The allegations are that the trial court failed to impose sentence within a reasonable time as required by R.R. 3:7-10(c) and that the plaintiff was prejudiced in that (a) because he was detained in the Essex County Jail instead of State Prison, he lost such commutation or remission of his sentence as is there allowed for orderly deportment and faithful performance of duties, and (b) the comforts and freedom afforded in the county jail were not commensurate with those of the State Prison. This latter ground is so trivial as to merit not even comment.

While credit for good conduct and faithful performance of assigned labor is allowed under the circumstances provided for by N.J.S.A. 30:4-92 and R.S. 30:4-140, the same statutory provisions do not apply for time served in a county jail. Lipschitz v. State of New Jersey, 43 N.J. Super. 522 (App. Div. 1957). Time spent in county jail and the conduct of a prisoner while there are matters for consideration by the sentencing judge in imposing sentence. Because a prisoner may not receive the same credit for confinement in a county jail as if he had been in State Prison, it does not necessarily follow that his rights have thereby been so prejudiced as to entitle him to the issuance of a writ of habeas corpus.

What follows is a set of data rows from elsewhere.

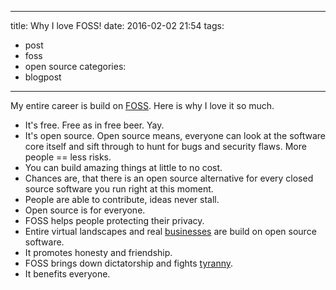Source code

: 
---
title: Why I love FOSS!
date: 2016-02-02 21:54
tags:
 - post
 - foss
 - open source
categories:
 - blogpost
---

My entire career is build on [FOSS][1]. Here is why I love it so much.

- It's free. Free as in free beer. Yay.
- It's open source. Open source means, everyone can look at the software core itself and sift through to hunt for bugs and security flaws. More people == less risks.
- You can build amazing things at little to no cost.
- Chances are, that there is an open source alternative for every closed source software you run right at this moment.
- People are able to contribute, ideas never stall.
- Open source is for everyone.
- FOSS helps people protecting their privacy.
- Entire virtual landscapes and real [businesses][3] are build on open source software.
- It promotes honesty and friendship.
- FOSS brings down dictatorship and fights [tyranny][2].
- It benefits everyone.

[1]: https://en.wikipedia.org/wiki/Free_and_open-source_software
[2]: https://blog.torproject.org/
[3]: https://www.redhat.com/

It has consistently been held that R.R. 3:7-10(c) which requires sentencing "without unreasonable delay" is directory and not mandatory. In In re Hardman, 131 N.J.L. 257 (Sup. Ct. 1944), the court said: "The sentencing is an incident and seems procedural or directory rather than mandatory, and the trial court has wide discretionary power *585 in performing that duty." To the same effect is State v. Anderson, 12 N.J. 461 (1953) and State v. Benes, 16 N.J. 389 (1954). Moreover, not only does the record fail to disclose that the plaintiff after conviction ever requested the prompt imposition of sentence, but apparently some of the delay in sentencing was directly chargeable to his attorney's requests for adjournments.